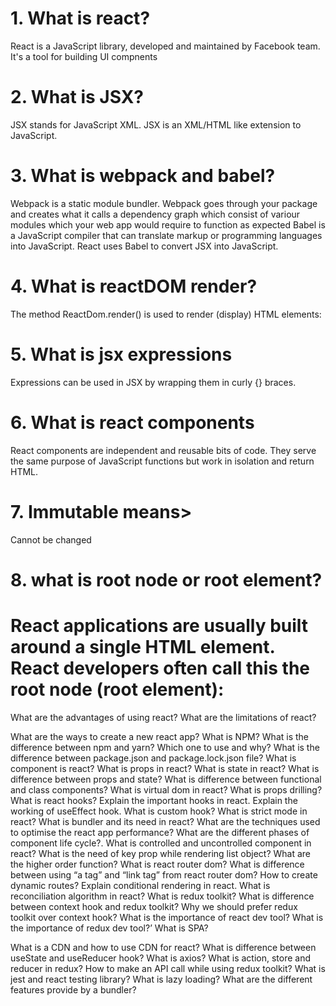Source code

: # 1. What is react?

React is a JavaScript library, developed and maintained by Facebook team. It's a tool for building UI compnents

# 2. What is JSX?

JSX stands for JavaScript XML. JSX is an XML/HTML like extension to JavaScript.

# 3. What is webpack and babel?

Webpack is a static module bundler. Webpack goes through your package and creates what it calls a dependency graph which consist of variour modules which your web app would require to function as expected
Babel is a JavaScript compiler that can translate markup or programming languages into JavaScript. React uses Babel to convert JSX into JavaScript.

# 4. What is reactDOM render?

The method ReactDom.render() is used to render (display) HTML elements:

# 5. What is jsx expressions

Expressions can be used in JSX by wrapping them in curly {} braces.

# 6. What is react components

React components are independent and reusable bits of code. They serve the same purpose of JavaScript functions but work in isolation and return HTML.

# 7. Immutable means>

Cannot be changed

# 8. what is root node or root element?

# React applications are usually built around a single HTML element. React developers often call this the root node (root element):

What are the advantages of using react?
What are the limitations of react?

What are the ways to create a new react app?
What is NPM?
What is the difference between npm and yarn? Which one to use and why?
What is the difference between package.json and package.lock.json file?
What is component is react?
What is props in react?
What is state in react?
What is difference between props and state?
What is difference between functional and class components?
What is virtual dom in react?
What is props drilling?
What is react hooks?
Explain the important hooks in react.
Explain the working of useEffect hook.
What is custom hook?
What is strict mode in react?
What is bundler and its need in react?
What are the techniques used to optimise the react app performance?
What are the different phases of component life cycle?.
What is controlled and uncontrolled component in react?
What is the need of key prop while rendering list object?
What are the higher order function?
What is react router dom?
What is difference between using “a tag” and “link tag” from react router dom?
How to create dynamic routes?
Explain conditional rendering in react.
What is reconciliation algorithm in react?
What is redux toolkit?
What is difference between context hook and redux toolkit? Why we should prefer redux toolkit over context hook?
What is the importance of react dev tool?
What is the importance of redux dev tool?’
What is SPA?

What is a CDN and how to use CDN for react?
What is difference between useState and useReducer hook?
What is axios?
What is action, store and reducer in redux?
How to make an API call while using redux toolkit?
What is jest and react testing library?
What is lazy loading?
What are the different features provide by a bundler?
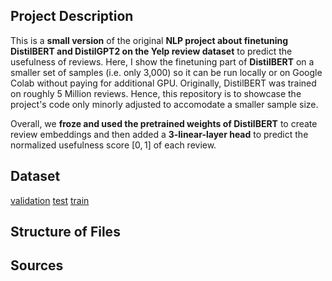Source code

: ## Project Description
This is a **small version** of the original **NLP project about finetuning DistilBERT and DistilGPT2 on the Yelp review dataset** to predict the usefulness of reviews. Here, I show the finetuning part of **DistilBERT** on a smaller set of samples (i.e. only 3,000) so it can be run locally or on Google Colab without paying for additional GPU. Originally, DistilBERT was trained on roughly 5 Million reviews. Hence, this repository is to showcase the project's code only minorly adjusted to accomodate a smaller sample size. 

Overall, we **froze and used the pretrained weights of DistilBERT** to create review embeddings and then added a **3-linear-layer head** to predict the normalized usefulness score $[0,1]$ of each review. 

## Dataset
[validation](https://drive.google.com/file/d/1-0qgoygEN2Vd6U459-tmfQPu4r22B44q/view?usp=sharing) [test](https://drive.google.com/file/d/1-1eY1-sr3lTD_n5PEKICJaxSEy9jAjvJ/view?usp=sharing) [train](https://drive.google.com/file/d/13TaI26C05wC3Sim87trsTZXYJoEcw7z6/view?usp=sharing)
## Structure of Files

## Sources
--------
Exercise directions:
Write down, word for word, the lines above from the one containing "What is the difference between npm" through the one containing "What is strict mode in react?", both ends included.

The answer:
What is the difference between npm and yarn? Which one to use and why?
What is the difference between package.json and package.lock.json file?
What is component is react?
What is props in react?
What is state in react?
What is difference between props and state?
What is difference between functional and class components?
What is virtual dom in react?
What is props drilling?
What is react hooks?
Explain the important hooks in react.
Explain the working of useEffect hook.
What is custom hook?
What is strict mode in react?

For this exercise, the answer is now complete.